• Exercise aim: What you return must be the lines of the data that hold the word "Quelle".

·····

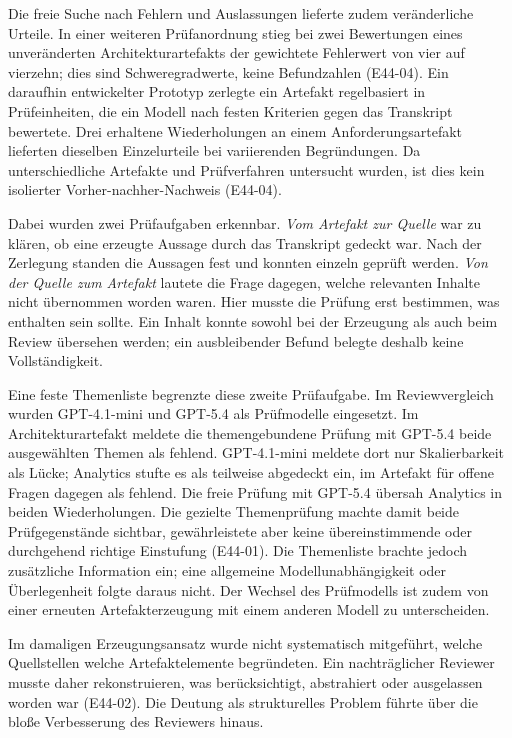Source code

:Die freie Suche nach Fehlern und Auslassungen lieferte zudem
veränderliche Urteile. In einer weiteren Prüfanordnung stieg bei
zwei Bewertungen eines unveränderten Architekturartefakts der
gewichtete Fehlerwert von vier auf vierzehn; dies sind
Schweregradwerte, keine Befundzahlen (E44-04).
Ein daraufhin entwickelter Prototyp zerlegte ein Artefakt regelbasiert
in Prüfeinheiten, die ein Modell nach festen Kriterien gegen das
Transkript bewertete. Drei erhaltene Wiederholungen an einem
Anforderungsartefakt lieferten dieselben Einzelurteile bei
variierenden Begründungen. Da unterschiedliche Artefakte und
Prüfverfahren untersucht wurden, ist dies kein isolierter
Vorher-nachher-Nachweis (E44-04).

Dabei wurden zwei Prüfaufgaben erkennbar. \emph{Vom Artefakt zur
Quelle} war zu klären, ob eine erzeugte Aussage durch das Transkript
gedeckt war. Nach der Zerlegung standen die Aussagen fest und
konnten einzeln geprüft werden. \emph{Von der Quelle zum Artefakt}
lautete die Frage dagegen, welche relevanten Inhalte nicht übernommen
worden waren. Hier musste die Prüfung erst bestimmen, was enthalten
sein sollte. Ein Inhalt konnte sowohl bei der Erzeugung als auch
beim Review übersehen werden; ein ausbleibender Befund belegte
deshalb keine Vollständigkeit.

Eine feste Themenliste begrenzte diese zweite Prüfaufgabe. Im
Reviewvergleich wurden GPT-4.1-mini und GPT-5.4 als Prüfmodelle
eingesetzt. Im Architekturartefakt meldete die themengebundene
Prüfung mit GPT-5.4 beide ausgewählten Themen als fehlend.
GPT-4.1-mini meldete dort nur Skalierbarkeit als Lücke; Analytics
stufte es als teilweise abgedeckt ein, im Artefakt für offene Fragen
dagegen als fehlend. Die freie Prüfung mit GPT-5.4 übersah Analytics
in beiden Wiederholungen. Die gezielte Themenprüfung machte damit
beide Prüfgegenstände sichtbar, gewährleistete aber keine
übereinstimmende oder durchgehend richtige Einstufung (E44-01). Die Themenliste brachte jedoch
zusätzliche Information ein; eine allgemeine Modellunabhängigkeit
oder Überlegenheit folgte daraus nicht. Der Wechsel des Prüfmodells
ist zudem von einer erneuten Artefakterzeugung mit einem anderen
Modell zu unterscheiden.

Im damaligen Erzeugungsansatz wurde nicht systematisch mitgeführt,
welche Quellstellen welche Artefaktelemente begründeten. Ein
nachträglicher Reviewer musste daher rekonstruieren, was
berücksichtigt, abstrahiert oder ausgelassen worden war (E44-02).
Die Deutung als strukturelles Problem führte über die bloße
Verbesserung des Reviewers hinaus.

·····

• Solution for this problem:
Quelle} war zu klären, ob eine erzeugte Aussage durch das Transkript
konnten einzeln geprüft werden. \emph{Von der Quelle zum Artefakt}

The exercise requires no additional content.